[Stored data]
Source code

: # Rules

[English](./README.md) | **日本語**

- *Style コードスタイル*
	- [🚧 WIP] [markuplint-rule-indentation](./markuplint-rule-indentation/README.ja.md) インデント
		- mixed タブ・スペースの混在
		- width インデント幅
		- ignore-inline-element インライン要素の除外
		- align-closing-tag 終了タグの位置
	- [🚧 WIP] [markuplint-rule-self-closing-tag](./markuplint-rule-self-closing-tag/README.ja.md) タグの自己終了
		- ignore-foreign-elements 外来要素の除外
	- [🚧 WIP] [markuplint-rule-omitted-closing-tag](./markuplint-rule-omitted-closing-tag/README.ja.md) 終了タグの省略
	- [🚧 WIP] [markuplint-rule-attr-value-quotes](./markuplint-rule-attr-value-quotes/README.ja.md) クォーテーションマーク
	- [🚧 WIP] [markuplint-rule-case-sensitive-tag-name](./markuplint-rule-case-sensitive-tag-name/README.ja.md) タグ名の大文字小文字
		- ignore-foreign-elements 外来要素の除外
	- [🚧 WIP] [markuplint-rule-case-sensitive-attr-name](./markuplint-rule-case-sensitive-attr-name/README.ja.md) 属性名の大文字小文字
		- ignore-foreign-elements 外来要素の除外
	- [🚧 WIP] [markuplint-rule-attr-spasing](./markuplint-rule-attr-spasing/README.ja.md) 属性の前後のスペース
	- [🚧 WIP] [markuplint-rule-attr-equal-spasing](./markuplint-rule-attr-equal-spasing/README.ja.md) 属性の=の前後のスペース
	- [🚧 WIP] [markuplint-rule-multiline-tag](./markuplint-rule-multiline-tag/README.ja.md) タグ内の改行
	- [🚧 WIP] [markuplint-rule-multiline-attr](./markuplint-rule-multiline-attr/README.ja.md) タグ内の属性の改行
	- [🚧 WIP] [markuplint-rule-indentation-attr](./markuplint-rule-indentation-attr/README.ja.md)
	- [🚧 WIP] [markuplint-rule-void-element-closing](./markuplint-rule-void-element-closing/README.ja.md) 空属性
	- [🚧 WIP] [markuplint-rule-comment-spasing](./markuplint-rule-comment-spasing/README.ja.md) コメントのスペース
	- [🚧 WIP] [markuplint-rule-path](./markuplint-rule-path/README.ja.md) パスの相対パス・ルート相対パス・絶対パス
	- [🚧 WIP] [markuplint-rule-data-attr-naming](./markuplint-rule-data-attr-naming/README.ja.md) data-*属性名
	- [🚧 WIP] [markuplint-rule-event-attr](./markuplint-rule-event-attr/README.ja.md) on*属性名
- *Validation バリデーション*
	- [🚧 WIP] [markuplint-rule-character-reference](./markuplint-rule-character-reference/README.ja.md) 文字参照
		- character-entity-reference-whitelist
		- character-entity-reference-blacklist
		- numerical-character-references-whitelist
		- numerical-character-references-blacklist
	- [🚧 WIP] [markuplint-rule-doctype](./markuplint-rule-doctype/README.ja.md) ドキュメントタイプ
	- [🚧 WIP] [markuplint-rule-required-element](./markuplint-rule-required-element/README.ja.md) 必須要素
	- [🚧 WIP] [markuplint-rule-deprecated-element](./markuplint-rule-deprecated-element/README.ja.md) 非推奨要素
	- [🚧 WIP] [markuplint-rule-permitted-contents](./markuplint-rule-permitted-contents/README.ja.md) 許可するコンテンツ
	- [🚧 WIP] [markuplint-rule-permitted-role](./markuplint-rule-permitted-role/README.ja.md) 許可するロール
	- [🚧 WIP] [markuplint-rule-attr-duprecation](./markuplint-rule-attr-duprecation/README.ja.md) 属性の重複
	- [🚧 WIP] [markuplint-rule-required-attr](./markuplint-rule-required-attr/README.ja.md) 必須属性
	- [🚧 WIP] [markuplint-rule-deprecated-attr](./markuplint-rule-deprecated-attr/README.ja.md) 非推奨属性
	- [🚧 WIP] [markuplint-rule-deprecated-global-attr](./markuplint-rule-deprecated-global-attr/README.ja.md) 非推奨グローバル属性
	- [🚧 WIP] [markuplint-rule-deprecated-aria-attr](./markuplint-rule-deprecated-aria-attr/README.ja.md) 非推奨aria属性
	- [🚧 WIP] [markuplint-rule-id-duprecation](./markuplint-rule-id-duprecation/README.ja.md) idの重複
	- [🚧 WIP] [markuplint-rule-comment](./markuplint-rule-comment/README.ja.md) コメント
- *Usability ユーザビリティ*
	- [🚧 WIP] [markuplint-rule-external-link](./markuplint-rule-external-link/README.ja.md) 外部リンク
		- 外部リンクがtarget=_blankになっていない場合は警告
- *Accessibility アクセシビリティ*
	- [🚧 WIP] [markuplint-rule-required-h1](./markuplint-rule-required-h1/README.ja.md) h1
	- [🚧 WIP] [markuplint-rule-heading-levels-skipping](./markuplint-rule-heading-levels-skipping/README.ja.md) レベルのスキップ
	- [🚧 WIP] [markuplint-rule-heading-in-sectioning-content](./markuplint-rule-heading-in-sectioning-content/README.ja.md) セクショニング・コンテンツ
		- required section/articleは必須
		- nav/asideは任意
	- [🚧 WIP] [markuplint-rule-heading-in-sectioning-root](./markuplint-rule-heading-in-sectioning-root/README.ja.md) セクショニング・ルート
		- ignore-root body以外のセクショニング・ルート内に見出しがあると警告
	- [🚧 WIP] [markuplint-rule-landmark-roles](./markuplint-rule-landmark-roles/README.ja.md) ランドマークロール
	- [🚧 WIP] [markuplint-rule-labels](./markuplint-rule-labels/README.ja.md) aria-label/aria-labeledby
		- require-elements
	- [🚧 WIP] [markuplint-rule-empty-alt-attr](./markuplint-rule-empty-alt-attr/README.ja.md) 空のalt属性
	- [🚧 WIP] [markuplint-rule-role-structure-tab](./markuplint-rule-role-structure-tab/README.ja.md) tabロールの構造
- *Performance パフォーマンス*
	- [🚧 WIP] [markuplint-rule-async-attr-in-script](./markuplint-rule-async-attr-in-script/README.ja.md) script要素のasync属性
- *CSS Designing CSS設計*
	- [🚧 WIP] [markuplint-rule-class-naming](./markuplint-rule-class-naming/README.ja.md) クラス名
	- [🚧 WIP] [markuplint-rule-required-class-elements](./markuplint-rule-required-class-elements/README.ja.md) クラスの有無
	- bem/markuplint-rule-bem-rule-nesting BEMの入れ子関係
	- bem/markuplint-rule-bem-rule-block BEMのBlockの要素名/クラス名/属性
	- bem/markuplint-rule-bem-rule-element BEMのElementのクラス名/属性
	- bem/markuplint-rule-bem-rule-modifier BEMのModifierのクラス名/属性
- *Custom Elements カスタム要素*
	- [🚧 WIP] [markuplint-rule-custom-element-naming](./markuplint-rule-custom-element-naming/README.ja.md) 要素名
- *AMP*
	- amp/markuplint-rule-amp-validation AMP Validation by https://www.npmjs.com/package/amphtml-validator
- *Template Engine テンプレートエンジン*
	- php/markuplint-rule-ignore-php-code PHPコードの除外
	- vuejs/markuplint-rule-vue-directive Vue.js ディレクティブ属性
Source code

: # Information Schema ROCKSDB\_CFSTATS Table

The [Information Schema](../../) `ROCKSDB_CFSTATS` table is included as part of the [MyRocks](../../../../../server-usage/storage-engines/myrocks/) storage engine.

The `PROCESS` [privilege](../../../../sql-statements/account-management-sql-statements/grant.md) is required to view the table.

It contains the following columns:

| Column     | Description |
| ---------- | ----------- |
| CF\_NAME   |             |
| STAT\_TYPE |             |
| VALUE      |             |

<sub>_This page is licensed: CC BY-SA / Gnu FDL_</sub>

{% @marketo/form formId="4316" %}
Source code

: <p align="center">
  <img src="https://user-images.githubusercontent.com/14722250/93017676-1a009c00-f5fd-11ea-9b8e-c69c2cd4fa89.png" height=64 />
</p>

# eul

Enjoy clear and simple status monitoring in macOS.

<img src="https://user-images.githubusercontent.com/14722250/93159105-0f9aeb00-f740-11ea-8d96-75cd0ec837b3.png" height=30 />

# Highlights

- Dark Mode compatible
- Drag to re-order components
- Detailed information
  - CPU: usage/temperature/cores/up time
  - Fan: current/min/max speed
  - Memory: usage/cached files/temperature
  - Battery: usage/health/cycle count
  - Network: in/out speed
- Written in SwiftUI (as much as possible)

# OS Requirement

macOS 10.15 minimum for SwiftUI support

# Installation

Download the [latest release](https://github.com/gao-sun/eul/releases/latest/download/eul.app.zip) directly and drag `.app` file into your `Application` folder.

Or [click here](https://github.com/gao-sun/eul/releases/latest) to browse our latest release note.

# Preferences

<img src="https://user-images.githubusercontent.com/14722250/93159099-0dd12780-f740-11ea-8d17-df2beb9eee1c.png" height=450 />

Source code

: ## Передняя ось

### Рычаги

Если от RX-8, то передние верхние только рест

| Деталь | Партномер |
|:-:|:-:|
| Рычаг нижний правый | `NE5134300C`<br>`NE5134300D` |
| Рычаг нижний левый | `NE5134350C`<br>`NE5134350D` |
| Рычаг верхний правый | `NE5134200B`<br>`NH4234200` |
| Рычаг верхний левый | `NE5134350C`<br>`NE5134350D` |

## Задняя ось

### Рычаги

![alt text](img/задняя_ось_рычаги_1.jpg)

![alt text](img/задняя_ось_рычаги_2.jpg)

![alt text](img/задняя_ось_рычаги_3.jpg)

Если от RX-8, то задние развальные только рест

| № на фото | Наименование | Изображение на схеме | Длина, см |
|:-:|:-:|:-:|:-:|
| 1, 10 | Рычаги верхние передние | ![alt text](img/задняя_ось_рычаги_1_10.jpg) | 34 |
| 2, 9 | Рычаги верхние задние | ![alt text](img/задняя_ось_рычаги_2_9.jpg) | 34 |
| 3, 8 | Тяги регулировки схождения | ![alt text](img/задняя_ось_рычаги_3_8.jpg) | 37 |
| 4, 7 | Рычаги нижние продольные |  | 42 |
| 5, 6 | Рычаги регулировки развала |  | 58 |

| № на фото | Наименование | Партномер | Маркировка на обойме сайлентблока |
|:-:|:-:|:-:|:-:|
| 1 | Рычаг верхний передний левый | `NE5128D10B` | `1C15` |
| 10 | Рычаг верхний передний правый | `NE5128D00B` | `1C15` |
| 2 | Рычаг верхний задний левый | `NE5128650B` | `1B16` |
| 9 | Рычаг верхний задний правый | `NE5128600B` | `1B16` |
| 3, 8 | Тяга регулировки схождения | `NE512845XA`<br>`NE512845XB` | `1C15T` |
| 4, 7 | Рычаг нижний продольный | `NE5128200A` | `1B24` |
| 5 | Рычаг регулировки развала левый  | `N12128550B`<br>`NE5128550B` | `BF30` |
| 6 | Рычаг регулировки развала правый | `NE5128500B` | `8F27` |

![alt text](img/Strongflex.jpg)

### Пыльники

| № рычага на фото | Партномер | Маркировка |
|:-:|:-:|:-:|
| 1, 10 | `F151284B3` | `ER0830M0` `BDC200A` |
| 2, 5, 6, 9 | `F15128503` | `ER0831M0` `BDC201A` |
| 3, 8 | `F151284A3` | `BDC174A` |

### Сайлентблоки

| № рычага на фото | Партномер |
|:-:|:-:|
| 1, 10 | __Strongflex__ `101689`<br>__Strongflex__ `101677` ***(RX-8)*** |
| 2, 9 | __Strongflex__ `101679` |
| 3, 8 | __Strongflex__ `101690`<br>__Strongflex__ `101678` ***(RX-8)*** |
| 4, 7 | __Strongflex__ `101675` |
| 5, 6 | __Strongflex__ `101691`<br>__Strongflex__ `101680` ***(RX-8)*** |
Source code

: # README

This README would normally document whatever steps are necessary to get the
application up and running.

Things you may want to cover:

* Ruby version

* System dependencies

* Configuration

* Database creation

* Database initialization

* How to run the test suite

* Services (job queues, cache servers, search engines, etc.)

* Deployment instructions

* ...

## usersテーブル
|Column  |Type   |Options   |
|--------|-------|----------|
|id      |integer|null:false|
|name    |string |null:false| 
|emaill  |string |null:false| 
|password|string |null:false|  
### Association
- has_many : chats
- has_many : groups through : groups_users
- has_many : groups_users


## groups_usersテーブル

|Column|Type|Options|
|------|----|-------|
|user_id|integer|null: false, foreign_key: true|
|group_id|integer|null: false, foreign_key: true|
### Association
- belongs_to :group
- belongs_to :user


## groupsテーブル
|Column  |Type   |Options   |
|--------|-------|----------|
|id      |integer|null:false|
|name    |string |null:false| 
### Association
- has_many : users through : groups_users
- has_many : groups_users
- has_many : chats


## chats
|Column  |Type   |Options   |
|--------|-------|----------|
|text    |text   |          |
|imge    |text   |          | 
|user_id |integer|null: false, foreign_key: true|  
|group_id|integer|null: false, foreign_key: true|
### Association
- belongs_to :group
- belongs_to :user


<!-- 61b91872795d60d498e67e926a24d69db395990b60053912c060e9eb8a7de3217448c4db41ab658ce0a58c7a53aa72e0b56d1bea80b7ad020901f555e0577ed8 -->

▸ **Task item**
For each line above that contains "Партномер", make a copy.

▸ **Task response**
| Деталь | Партномер |
| № на фото | Наименование | Партномер | Маркировка на обойме сайлентблока |
| № рычага на фото | Партномер | Маркировка |
| № рычага на фото | Партномер |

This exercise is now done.